(Beginning of Material supplied)
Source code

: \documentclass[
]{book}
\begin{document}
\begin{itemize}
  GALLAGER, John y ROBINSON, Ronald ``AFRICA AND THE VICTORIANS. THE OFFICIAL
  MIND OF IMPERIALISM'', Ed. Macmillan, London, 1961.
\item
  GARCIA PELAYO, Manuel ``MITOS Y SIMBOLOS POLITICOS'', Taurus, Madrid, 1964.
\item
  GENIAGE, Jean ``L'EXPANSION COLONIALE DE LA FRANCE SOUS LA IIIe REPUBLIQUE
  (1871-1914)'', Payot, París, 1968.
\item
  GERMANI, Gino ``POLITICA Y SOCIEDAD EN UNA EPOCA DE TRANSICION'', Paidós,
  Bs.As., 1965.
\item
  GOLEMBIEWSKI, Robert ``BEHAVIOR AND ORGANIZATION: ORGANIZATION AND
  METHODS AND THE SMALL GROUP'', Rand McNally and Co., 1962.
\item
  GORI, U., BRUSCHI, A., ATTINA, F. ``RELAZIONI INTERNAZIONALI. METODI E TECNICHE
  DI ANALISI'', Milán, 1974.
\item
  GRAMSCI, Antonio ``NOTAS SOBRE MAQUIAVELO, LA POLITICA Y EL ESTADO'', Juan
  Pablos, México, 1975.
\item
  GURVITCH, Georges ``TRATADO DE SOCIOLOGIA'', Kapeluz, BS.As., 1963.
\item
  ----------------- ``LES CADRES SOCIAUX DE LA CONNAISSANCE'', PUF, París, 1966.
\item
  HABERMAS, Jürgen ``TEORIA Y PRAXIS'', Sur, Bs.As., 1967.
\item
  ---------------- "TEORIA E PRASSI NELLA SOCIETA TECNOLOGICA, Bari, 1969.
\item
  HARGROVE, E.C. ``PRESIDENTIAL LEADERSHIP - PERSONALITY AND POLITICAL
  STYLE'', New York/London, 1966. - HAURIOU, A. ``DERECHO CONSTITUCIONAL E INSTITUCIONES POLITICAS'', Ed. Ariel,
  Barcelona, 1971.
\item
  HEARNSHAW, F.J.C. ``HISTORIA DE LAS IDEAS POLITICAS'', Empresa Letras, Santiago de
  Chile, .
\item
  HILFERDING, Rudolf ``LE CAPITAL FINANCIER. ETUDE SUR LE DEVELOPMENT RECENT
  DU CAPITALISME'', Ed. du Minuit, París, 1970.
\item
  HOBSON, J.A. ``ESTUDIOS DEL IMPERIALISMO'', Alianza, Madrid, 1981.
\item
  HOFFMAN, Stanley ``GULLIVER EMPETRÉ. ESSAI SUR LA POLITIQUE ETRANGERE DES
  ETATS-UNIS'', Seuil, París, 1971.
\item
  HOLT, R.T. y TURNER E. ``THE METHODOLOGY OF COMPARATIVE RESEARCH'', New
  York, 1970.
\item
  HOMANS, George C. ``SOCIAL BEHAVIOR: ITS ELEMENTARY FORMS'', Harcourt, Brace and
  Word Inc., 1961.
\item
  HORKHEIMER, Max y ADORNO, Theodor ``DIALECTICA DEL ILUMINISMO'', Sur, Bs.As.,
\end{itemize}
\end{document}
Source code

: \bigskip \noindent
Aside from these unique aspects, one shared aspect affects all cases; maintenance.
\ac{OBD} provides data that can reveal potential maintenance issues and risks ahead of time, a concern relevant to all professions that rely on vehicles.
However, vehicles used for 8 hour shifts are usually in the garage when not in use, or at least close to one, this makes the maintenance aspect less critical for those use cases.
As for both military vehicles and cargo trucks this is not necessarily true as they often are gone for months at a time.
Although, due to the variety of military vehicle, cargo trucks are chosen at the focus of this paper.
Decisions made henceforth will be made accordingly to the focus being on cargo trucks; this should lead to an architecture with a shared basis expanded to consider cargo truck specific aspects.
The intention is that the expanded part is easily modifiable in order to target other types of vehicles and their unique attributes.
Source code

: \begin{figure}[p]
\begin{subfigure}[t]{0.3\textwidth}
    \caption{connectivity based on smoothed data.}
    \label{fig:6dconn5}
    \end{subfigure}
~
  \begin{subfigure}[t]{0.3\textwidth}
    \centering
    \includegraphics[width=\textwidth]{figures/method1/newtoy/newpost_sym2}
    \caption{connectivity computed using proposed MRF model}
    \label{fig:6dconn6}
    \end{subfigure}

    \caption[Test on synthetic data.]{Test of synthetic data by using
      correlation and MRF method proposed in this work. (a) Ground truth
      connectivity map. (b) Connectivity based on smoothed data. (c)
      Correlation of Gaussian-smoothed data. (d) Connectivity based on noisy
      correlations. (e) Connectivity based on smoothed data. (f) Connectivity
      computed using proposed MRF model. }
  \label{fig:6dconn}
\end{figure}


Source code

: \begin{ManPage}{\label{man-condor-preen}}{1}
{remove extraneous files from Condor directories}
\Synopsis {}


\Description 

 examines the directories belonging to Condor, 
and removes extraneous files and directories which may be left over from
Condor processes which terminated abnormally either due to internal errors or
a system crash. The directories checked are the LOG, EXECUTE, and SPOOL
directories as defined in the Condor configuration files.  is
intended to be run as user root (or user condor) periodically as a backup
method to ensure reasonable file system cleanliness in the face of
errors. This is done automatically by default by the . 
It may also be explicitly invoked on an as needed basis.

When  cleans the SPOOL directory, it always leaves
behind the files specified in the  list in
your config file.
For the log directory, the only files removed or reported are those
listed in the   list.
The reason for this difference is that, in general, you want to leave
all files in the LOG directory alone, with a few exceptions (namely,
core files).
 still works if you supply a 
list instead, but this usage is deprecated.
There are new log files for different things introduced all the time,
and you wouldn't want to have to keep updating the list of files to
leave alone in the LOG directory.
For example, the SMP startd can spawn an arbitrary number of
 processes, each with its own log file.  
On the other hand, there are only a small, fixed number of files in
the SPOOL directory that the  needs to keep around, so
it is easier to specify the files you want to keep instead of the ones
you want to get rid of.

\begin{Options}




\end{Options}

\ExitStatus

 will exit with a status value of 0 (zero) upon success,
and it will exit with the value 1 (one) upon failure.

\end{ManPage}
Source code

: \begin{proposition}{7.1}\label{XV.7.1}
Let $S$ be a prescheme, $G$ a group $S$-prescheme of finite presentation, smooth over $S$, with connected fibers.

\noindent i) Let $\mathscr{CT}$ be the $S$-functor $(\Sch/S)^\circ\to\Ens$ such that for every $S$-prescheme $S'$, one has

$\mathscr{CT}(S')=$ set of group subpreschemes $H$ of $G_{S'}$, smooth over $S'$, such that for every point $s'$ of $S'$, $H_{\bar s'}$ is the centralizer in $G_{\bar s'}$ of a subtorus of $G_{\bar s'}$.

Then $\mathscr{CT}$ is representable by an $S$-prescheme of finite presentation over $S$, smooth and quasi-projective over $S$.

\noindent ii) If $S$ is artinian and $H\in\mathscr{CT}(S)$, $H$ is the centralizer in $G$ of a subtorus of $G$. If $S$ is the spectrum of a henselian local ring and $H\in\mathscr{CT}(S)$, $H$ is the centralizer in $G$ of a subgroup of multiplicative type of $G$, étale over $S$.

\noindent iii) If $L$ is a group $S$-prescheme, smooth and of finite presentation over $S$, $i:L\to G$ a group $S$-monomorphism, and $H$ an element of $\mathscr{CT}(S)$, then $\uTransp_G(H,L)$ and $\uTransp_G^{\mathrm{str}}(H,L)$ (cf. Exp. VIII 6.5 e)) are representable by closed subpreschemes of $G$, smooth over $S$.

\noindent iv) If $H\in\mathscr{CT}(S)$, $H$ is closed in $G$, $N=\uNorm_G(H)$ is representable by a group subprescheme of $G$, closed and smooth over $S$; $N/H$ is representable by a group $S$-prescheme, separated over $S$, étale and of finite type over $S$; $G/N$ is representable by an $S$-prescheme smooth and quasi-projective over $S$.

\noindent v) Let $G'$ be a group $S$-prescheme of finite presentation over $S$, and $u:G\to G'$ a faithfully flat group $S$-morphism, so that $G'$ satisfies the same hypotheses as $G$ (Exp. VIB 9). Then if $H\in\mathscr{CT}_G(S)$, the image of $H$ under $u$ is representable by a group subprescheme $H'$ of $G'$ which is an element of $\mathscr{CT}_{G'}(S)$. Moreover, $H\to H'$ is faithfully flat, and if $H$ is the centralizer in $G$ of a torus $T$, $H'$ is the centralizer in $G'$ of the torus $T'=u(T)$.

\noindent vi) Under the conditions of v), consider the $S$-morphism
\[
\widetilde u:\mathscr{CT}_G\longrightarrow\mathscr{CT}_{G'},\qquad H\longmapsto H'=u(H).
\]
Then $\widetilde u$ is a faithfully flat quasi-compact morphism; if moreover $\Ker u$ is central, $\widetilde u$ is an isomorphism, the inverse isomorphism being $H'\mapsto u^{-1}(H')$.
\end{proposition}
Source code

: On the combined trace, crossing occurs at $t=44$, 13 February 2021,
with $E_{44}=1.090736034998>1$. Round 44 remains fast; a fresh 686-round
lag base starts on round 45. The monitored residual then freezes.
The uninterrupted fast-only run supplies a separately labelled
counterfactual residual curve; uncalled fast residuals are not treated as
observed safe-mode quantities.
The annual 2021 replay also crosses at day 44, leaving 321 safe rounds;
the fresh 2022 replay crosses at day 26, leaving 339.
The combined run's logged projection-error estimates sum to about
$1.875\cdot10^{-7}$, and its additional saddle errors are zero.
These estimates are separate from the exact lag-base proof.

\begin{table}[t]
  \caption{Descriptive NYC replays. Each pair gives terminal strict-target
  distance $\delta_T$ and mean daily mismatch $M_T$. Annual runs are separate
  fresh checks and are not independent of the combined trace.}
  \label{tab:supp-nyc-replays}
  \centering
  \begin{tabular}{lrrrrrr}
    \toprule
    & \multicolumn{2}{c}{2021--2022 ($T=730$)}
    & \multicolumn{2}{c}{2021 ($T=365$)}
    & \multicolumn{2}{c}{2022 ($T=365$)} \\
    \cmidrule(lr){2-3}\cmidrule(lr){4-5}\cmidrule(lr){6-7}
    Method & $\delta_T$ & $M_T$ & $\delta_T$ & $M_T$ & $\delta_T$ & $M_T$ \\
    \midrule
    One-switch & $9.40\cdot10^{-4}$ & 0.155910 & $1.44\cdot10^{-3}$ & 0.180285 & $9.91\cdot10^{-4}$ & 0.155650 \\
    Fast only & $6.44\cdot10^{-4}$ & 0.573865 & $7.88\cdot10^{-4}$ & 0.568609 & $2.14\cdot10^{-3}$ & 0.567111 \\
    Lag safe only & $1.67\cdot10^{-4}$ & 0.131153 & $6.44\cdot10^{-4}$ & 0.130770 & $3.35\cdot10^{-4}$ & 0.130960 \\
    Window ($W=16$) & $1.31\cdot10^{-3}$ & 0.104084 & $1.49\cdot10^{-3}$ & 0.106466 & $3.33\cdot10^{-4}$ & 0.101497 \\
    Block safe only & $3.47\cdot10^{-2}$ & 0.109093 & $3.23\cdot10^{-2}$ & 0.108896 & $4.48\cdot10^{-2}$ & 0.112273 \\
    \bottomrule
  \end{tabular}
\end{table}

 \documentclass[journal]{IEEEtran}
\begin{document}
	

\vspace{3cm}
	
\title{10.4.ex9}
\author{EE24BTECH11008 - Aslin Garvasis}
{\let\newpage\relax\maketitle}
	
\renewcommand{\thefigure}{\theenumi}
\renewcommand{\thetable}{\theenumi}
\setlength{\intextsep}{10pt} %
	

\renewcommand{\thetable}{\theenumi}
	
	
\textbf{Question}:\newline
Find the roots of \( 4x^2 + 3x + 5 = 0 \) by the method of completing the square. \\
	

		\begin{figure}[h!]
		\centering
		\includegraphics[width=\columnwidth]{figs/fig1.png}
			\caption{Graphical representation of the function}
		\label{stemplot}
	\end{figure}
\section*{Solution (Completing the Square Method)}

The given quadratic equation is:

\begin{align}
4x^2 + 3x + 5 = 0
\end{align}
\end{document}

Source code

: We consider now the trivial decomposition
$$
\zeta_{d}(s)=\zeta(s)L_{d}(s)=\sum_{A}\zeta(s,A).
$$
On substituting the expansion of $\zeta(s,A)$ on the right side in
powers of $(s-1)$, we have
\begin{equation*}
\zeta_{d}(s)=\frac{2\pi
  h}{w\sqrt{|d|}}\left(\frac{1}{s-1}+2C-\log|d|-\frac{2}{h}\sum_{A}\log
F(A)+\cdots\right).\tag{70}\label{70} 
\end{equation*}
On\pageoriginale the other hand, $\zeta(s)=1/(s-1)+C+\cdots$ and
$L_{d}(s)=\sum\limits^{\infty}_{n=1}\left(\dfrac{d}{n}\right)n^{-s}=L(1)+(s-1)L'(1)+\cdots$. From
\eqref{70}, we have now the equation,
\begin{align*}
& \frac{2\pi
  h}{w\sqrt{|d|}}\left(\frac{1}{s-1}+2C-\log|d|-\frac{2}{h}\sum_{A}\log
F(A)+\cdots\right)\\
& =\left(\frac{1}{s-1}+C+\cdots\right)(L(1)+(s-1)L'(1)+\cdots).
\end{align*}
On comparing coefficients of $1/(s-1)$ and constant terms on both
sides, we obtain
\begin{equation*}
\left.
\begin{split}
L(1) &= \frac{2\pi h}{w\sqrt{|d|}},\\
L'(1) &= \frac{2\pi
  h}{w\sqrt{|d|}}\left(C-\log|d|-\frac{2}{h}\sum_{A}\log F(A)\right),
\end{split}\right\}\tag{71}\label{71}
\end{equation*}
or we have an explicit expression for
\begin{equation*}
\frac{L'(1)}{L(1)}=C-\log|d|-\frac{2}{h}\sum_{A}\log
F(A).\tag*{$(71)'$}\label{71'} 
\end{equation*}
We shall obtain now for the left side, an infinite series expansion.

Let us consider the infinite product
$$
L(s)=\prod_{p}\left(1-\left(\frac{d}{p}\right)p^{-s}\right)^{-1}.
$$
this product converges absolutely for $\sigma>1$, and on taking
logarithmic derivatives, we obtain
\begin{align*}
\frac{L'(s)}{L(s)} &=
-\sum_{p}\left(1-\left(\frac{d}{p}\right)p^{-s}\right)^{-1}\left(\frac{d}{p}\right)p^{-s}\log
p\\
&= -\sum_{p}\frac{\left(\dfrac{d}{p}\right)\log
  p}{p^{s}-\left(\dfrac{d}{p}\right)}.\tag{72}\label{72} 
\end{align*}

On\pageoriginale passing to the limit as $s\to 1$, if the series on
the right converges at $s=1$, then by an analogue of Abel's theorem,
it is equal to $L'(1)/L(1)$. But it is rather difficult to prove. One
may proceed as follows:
(End of Material supplied)
◆ **Aim of the task**:
Of the lines above, output exactly those from the line bearing "data by using" through the line bearing "errors. This is", inclusive.

◆ **Result of this exercise**:
    \caption[Test on synthetic data.]{Test of synthetic data by using
      correlation and MRF method proposed in this work. (a) Ground truth
      connectivity map. (b) Connectivity based on smoothed data. (c)
      Correlation of Gaussian-smoothed data. (d) Connectivity based on noisy
      correlations. (e) Connectivity based on smoothed data. (f) Connectivity
      computed using proposed MRF model. }
  \label{fig:6dconn}
\end{figure}


Source code

: \begin{ManPage}{\label{man-condor-preen}}{1}
{remove extraneous files from Condor directories}
\Synopsis {}


\Description 

 examines the directories belonging to Condor, 
and removes extraneous files and directories which may be left over from
Condor processes which terminated abnormally either due to internal errors or
a system crash. The directories checked are the LOG, EXECUTE, and SPOOL
directories as defined in the Condor configuration files.  is
intended to be run as user root (or user condor) periodically as a backup
method to ensure reasonable file system cleanliness in the face of
errors. This is done automatically by default by the . 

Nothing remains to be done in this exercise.